Philip Murphy said...

Hmmm. You've posed too many questions for me to answer. Maybe you should pray about it some... publicly of course... preferably loud and on a busy street corner.

DK said...

These are good questions. I think that public prayer has turned into performance art much the same way preaching has changed from teaching to a pep talk for the religious.

Granted, there are many preachers that wish to share their views and discoveries with their congregation and are blessed with the means to convey it publicly. However, I can’t count the number of church services I’ve been to that seem more contrived than passionate.

I am reminded of a man at my old church who was a retired preacher. When he got up to say a prayer everyone started timing him because he’d always squeeze a quick sermon in. I don’t know if he was showboating per se, but it was easy to question the sincerity of all those Church of Christ-isms in a row. So much of what we do is just habit and tradition (sorry, the 1st century church didn’t have contribution “separate and apart” from communion…) and I think that public prayer ends up being just that.

I guess when I pray publicly I like to think of it as a time to pray a blessing upon the group. I suppose anyone can freely oppose what I say when I pray. Someone could pray quietly to themselves “Dear God, please don’t bring your blessings to me today, amen.”

Anyway, I’ll shut up now and leave you with this example:;&version=31;

Josh M said...

maybe i'll just keep letting my mind wander during all these public prayers.

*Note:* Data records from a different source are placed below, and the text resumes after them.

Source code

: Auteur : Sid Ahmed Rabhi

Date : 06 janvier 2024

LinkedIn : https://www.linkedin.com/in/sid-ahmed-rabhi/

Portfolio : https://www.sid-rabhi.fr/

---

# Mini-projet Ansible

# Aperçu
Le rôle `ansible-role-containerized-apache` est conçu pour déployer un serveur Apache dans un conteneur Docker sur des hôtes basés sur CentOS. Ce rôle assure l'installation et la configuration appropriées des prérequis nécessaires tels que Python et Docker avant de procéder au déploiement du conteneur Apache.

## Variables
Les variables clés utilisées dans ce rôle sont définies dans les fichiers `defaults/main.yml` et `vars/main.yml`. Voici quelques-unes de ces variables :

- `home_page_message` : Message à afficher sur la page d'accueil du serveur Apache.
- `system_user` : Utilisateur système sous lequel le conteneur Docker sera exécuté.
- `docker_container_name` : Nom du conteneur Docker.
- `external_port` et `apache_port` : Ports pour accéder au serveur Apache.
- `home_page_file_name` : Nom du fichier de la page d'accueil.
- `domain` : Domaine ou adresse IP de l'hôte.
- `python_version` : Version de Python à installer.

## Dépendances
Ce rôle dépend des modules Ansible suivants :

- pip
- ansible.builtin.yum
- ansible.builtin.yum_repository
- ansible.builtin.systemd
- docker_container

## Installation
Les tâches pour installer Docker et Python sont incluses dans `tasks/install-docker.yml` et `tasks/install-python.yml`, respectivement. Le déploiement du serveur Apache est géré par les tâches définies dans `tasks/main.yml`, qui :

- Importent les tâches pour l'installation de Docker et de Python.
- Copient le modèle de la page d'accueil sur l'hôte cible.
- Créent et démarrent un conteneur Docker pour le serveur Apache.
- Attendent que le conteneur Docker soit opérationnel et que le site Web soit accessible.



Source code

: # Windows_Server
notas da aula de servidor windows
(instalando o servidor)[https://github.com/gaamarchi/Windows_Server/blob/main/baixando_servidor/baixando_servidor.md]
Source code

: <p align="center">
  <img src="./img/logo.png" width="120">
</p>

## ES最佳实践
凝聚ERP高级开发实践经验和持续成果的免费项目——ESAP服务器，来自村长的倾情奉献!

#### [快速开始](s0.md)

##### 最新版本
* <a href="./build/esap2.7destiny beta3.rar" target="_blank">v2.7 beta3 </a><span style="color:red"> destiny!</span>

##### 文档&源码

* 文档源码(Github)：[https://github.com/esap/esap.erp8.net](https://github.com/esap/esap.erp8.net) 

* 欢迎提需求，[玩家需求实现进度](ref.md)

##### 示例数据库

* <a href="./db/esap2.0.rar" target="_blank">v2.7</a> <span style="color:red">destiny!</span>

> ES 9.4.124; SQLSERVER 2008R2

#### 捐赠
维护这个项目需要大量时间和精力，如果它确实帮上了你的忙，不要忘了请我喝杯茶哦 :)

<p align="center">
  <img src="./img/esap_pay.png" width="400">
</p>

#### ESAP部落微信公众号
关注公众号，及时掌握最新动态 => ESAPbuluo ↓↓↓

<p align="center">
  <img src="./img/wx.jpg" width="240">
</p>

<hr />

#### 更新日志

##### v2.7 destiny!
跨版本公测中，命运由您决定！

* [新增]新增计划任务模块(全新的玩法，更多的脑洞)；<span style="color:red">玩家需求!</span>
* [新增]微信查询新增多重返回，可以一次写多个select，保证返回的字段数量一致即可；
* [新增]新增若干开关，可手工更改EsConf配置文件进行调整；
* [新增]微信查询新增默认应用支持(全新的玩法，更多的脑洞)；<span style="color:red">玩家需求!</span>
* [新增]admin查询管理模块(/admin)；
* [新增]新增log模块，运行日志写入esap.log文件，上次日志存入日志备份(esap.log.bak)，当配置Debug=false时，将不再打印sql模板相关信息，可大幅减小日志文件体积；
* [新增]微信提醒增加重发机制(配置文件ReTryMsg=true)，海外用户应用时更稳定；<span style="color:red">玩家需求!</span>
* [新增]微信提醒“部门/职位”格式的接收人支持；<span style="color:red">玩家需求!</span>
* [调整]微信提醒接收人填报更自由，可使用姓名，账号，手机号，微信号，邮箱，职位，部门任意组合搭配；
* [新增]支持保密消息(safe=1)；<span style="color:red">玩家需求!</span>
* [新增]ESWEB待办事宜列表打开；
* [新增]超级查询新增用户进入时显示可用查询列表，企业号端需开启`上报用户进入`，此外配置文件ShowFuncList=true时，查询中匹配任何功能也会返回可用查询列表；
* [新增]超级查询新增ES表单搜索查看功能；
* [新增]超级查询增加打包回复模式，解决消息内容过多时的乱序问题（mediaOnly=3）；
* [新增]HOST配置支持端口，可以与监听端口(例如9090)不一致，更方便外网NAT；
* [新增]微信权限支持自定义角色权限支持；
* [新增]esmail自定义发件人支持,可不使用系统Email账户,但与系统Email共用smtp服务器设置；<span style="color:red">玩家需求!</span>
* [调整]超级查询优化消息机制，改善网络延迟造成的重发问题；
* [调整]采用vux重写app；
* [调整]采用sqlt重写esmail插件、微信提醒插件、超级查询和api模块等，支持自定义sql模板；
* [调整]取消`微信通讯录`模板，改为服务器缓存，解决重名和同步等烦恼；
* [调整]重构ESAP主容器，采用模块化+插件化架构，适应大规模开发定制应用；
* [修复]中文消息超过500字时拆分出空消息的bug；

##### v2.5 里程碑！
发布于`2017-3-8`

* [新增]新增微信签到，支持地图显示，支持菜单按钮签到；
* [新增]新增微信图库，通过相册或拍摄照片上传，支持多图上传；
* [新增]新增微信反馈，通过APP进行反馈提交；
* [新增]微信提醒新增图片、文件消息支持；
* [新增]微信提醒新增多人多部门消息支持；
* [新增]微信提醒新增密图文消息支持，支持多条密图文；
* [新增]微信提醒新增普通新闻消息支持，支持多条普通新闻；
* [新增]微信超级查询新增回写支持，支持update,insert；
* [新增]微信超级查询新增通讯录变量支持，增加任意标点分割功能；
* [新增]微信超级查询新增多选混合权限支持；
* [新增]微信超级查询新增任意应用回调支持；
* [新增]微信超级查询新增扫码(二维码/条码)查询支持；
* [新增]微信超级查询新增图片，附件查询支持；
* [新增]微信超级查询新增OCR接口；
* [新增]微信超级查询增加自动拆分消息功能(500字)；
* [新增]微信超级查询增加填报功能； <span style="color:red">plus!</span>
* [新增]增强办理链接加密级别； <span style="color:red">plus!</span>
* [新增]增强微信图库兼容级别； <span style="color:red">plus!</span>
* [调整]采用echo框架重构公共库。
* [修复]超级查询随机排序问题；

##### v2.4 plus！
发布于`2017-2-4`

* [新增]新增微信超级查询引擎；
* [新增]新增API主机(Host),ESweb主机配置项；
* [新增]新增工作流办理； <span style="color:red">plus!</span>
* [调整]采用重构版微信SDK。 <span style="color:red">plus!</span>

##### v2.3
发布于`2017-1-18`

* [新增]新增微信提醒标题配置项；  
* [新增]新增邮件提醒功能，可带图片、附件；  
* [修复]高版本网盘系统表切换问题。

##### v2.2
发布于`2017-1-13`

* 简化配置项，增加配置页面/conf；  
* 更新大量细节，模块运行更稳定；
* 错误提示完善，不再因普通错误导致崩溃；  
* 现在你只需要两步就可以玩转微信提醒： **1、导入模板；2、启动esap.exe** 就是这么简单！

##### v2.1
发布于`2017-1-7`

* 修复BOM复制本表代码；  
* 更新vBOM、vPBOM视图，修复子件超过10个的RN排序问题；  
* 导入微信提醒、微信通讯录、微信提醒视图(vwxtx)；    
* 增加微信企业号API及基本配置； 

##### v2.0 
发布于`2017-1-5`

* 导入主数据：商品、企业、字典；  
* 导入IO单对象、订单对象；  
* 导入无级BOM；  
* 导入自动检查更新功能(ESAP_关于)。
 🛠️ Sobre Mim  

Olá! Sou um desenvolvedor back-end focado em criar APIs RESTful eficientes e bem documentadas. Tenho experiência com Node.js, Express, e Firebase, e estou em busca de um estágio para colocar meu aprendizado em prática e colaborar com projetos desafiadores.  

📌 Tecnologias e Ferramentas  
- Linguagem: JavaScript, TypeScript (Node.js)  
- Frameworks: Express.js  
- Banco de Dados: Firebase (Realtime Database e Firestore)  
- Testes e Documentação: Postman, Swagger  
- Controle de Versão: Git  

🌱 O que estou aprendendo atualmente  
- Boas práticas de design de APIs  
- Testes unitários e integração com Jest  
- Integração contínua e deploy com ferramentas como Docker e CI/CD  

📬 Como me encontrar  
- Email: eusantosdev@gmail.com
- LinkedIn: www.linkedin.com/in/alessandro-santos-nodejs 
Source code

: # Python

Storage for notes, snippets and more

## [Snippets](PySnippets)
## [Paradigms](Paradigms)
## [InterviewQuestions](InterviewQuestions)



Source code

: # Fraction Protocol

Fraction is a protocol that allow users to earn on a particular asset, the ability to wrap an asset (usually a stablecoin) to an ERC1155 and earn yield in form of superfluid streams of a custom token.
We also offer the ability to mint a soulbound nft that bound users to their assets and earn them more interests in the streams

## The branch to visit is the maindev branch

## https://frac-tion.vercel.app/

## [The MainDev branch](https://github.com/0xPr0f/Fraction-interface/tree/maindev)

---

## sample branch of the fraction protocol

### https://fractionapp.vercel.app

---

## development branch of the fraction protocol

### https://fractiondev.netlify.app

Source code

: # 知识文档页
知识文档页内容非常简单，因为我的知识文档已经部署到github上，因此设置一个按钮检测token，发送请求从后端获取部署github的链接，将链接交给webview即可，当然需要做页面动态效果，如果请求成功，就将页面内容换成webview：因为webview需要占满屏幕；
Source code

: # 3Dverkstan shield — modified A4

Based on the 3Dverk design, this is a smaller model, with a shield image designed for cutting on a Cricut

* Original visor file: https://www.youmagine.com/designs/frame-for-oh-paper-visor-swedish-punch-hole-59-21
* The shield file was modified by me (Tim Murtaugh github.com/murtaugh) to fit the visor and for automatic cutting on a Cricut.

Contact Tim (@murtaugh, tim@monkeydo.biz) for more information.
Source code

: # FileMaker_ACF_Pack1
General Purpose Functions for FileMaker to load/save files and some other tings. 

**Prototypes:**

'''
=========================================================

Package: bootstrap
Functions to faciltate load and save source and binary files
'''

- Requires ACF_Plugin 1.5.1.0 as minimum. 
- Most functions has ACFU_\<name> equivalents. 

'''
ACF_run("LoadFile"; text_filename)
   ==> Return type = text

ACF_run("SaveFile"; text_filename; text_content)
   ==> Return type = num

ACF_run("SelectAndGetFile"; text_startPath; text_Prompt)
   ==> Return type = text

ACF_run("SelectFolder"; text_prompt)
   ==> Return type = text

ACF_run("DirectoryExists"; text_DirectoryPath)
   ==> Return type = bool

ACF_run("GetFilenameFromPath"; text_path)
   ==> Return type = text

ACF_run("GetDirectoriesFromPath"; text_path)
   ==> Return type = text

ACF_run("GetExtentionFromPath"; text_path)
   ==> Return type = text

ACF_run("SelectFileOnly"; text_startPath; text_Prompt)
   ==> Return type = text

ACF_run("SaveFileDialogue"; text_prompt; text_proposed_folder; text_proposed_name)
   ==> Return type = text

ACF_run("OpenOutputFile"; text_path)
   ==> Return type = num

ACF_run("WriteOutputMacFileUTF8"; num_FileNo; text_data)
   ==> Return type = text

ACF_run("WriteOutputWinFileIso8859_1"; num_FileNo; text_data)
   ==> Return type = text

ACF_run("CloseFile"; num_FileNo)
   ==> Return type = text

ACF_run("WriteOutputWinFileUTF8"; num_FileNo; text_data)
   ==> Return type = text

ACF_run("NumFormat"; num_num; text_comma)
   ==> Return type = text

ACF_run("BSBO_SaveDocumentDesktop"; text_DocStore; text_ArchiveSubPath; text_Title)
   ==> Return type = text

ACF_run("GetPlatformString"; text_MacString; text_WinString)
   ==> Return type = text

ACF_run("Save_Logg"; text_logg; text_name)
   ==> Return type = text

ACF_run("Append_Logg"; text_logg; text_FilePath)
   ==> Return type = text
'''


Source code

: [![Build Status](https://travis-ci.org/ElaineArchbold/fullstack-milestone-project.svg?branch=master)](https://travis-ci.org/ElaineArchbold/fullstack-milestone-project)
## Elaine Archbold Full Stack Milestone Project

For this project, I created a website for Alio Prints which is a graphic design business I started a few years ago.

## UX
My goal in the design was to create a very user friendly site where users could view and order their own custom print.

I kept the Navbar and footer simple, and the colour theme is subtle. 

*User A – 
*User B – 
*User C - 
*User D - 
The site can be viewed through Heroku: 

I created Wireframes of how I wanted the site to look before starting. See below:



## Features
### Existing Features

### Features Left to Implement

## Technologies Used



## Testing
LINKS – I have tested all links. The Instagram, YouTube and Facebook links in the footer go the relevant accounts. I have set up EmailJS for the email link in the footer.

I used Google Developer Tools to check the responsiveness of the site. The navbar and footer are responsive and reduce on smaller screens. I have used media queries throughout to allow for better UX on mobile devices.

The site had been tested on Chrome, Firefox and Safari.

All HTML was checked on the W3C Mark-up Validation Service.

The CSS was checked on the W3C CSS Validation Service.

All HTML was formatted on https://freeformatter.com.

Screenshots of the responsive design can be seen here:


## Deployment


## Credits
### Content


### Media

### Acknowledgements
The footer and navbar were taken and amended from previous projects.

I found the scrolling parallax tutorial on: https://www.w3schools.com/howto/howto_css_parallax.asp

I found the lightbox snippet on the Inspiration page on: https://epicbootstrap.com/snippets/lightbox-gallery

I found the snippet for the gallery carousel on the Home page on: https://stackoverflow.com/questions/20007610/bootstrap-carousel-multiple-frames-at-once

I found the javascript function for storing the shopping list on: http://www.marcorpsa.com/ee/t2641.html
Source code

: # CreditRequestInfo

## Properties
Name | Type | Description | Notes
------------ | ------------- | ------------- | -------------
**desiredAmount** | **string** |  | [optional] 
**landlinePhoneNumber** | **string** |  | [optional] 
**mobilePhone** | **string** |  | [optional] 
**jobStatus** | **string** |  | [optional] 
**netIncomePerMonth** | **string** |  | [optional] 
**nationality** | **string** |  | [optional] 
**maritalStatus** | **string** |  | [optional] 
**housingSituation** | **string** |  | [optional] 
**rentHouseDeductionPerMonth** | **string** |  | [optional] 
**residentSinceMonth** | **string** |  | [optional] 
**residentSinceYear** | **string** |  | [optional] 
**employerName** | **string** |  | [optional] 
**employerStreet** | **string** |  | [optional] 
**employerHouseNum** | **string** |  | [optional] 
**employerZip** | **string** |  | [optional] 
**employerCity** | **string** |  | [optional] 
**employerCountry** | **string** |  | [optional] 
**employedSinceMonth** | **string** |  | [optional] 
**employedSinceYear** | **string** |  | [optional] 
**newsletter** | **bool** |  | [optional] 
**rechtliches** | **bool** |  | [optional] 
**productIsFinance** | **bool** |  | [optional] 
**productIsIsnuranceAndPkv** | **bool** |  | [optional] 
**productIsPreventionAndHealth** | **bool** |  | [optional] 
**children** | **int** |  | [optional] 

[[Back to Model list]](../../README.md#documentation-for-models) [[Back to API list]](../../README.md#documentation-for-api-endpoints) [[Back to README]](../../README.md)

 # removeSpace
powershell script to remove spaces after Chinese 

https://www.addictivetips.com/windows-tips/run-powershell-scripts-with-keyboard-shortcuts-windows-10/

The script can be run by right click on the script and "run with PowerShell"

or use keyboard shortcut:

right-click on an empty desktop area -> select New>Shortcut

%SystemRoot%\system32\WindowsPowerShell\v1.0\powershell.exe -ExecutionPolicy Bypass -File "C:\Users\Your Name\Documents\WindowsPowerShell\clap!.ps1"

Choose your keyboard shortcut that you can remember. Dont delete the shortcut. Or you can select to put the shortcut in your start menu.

i'm still open to suggestions though.

W said...

A lot of the things you are talking about I have thought a lot about also.
I get irritated at public prayers because they seem predictable and not very personal. I know when I pray at night, sometimes I can be predictable, but most of the time I am not. An when I find myself being predictable I stop myself and just really talk to Him. When I pray I ask God questions, wonder, talk things out, ask Him to bless certain situations about certain people in my life, let Him know that he deserves and will get all the glory for everything in my life. But public prayers, why do we bow, when He is obviously up? I mean if we go along with the thought that He is also everywhere, then just by bowing we are showing respect. A lot of times when we pray in public I don't listen as much as I should and I say my own prayer...Alright, well, I just felt like I should add my thoughts. See ya!